• _SUPPLIED MATERIAL_:

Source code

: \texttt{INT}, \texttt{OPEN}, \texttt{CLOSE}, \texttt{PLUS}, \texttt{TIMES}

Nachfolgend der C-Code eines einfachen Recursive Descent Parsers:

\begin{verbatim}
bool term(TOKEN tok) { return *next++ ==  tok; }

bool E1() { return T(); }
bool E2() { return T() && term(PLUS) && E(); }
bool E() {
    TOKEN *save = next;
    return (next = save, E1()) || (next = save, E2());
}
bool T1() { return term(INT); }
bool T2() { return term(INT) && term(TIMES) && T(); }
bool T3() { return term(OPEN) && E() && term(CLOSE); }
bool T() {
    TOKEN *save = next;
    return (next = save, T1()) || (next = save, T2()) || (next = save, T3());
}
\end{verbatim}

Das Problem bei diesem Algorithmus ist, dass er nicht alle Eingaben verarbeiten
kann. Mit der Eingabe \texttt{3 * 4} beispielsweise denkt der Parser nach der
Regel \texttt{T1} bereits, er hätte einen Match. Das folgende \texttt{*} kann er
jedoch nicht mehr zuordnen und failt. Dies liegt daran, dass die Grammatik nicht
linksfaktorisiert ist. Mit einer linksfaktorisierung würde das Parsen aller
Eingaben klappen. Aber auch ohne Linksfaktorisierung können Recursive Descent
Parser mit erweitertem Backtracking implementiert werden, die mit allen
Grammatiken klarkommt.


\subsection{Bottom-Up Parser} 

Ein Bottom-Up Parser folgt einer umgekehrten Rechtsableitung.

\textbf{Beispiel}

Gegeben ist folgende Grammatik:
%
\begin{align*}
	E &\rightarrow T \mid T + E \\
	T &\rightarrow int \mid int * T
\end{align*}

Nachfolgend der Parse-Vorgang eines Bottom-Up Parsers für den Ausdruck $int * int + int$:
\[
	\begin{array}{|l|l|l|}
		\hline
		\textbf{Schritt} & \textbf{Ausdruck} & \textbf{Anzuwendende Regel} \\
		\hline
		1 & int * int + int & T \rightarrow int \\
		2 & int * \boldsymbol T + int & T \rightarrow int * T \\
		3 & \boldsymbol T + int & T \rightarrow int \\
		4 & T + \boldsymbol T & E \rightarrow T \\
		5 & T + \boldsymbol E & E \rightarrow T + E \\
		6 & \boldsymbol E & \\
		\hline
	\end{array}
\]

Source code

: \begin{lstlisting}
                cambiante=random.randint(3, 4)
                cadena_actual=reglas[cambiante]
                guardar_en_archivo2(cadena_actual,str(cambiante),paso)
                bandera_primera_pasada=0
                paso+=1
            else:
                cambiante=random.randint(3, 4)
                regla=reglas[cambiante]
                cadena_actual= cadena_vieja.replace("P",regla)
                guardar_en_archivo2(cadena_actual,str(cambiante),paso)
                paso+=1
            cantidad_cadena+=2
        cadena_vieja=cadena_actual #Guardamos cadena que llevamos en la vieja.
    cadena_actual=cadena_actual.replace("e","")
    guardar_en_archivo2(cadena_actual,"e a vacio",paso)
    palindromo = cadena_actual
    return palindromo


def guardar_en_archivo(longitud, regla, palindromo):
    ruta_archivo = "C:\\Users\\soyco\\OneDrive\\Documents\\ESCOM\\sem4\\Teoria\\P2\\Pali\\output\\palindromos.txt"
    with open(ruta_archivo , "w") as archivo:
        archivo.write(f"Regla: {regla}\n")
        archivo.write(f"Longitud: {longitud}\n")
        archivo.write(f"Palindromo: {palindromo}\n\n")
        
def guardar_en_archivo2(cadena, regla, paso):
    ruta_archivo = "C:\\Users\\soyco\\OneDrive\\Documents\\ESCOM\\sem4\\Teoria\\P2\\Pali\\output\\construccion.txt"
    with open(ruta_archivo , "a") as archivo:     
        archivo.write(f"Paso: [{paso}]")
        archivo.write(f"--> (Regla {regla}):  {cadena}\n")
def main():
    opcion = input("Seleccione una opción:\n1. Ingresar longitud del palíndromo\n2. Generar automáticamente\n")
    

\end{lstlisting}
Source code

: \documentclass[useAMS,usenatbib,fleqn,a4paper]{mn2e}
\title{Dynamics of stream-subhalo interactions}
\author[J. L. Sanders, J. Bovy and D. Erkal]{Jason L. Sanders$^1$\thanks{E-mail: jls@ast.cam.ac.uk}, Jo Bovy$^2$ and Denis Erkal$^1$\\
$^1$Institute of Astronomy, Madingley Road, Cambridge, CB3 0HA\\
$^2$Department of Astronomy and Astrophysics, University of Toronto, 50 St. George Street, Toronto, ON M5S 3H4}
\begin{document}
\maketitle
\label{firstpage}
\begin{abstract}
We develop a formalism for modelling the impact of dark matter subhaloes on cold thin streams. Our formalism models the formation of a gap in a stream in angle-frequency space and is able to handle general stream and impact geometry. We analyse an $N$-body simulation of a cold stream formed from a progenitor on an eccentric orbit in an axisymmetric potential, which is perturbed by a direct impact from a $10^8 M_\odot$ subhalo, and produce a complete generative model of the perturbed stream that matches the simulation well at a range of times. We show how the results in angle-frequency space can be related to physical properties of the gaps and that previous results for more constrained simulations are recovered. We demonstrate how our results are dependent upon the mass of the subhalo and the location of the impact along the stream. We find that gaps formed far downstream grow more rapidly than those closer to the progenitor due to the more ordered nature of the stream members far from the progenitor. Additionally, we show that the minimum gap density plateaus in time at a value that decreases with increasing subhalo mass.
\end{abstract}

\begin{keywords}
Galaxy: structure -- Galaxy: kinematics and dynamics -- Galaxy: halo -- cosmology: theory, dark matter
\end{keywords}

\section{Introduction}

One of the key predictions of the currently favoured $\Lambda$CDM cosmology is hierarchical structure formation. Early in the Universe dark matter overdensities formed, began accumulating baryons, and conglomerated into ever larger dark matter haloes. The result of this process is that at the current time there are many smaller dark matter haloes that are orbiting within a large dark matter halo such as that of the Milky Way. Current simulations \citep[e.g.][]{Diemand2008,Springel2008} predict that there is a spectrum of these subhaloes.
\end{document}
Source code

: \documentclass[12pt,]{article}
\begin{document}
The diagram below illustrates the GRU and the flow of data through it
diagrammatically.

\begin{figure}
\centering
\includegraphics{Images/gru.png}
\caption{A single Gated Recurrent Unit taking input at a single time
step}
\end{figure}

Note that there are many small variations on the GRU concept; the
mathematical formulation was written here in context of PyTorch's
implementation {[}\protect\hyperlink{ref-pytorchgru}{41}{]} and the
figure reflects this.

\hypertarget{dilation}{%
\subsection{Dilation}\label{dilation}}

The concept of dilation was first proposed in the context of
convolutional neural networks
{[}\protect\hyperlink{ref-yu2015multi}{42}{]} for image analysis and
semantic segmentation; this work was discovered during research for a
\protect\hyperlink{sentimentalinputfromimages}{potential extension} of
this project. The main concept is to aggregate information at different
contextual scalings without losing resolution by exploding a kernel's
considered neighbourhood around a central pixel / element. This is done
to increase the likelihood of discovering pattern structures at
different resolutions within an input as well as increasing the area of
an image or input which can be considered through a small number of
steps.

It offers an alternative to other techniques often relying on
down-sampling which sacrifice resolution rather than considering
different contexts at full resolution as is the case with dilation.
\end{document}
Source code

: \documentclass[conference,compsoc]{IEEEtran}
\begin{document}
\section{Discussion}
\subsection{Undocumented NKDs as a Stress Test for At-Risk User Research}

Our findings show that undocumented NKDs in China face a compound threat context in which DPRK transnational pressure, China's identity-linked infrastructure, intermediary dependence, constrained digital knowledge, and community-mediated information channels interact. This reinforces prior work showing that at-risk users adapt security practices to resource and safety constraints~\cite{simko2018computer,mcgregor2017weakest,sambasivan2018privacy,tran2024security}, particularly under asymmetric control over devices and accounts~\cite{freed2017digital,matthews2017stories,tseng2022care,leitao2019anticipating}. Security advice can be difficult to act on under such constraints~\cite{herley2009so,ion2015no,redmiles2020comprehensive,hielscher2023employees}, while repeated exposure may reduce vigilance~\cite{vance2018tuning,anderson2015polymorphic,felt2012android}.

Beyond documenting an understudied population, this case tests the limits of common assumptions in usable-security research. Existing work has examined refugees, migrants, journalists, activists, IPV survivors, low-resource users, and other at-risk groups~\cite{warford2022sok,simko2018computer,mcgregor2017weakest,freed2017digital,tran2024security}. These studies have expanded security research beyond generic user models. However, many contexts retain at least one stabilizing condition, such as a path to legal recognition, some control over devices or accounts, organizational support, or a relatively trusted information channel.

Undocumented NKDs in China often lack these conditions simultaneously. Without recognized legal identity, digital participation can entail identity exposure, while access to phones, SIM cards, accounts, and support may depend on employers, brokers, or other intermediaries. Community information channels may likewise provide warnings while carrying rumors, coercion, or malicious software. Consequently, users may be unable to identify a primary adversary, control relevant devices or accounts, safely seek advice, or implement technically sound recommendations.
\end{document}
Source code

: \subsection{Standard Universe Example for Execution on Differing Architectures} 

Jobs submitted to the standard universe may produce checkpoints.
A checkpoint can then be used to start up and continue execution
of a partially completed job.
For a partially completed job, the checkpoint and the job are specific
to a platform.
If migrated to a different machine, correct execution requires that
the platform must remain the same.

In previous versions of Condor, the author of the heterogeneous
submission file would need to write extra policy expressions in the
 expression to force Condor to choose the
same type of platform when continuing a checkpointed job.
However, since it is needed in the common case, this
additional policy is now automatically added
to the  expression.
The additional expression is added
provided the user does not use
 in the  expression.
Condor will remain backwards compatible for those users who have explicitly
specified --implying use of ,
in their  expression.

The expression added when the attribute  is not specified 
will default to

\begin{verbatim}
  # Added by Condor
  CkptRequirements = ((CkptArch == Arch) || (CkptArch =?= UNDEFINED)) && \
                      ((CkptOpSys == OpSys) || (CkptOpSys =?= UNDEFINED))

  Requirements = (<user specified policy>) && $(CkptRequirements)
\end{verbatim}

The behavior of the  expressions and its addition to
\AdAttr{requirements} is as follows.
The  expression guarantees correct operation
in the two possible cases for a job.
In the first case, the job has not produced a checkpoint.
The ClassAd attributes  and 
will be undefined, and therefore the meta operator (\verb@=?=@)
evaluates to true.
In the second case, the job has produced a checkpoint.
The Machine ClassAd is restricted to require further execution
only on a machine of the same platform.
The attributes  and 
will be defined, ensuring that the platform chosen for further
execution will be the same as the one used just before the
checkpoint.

• _TASK TO CARRY OUT_:
Which lines run from the one holding "execution will be" through the end of the data? Write them out exactly, ends included, and add nothing.

• _RESULT FOR THIS EXERCISE_:
execution will be the same as the one used just before the
checkpoint.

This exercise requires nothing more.